Abstract

In resource-limited settings, the standard of care prescribed in developed countries for either operative or non-operative management of traumatic intracranial haematomas (TICHs) frequently has to be adapted to the economic and infrastructural realities. This study aims to present the outcome of selected cases of TICHs managed non-operatively without routine intensive care unit (ICU) admission, repeated cranial computed tomography (CT) scan or intracranial pressure (ICP) monitoring at a rural neurosurgical service in a developing country.

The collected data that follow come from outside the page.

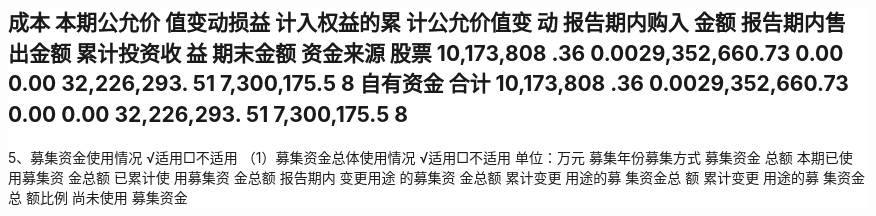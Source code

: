 成本
本期公允价
值变动损益
计入权益的累
计公允价值变
动
报告期内购入
金额
报告期内售
出金额
累计投资收
益
期末金额
资金来源
股票
10,173,808
.36
0.0029,352,660.73
0.00
0.00
32,226,293.
51
7,300,175.5
8
自有资金
合计
10,173,808
.36
0.0029,352,660.73
0.00
0.00
32,226,293.
51
7,300,175.5
8
--
5、募集资金使用情况
√适用□不适用
（1）募集资金总体使用情况
√适用□不适用
单位：万元
募集年份募集方式
募集资金
总额
本期已使
用募集资
金总额
已累计使
用募集资
金总额
报告期内
变更用途
的募集资
金总额
累计变更
用途的募
集资金总
额
累计变更
用途的募
集资金总
额比例
尚未使用
募集资金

This was a retrospective analysis of a cohort of our patients with cranial CT-confirmed TICHs selected for non-operative treatment from our prospective head injury (HI) register over a 42-month period. There were 67 patients (51 males) in this study with a mean age of 38.6 (SD,17.6) years, having mild HI in >half, (55.2%, 37/67) and anisocoria in 22.4% (15/67). Road traffic accident was the most common (50/67, 74.7%) trauma aetiology. Isolated acute- subdural haematoma, intracerebral haemorrhage, and epidural haematoma occurred in 29.9%, 25.4%, and 22.4% of the patients respectively. Only 2 of 8 patients in whom ICU admission was deemed necessary could afford admission. Repeat cranial CT scan was requested in 8 patients (8/67, 11.9%); only 5 of these could afford the investigation. The outcome of care was good in 82.1% patients (55/67). Increasing severity of the HI (p< 0.01) and presence of pupillary abnormality (p= 0.03) were significant predictors of poor outcome. In a Nigerian rural neurosurgery practice, non-operative management of a well-selected cohort of TICHs was attended by acceptable level of favourable outcome.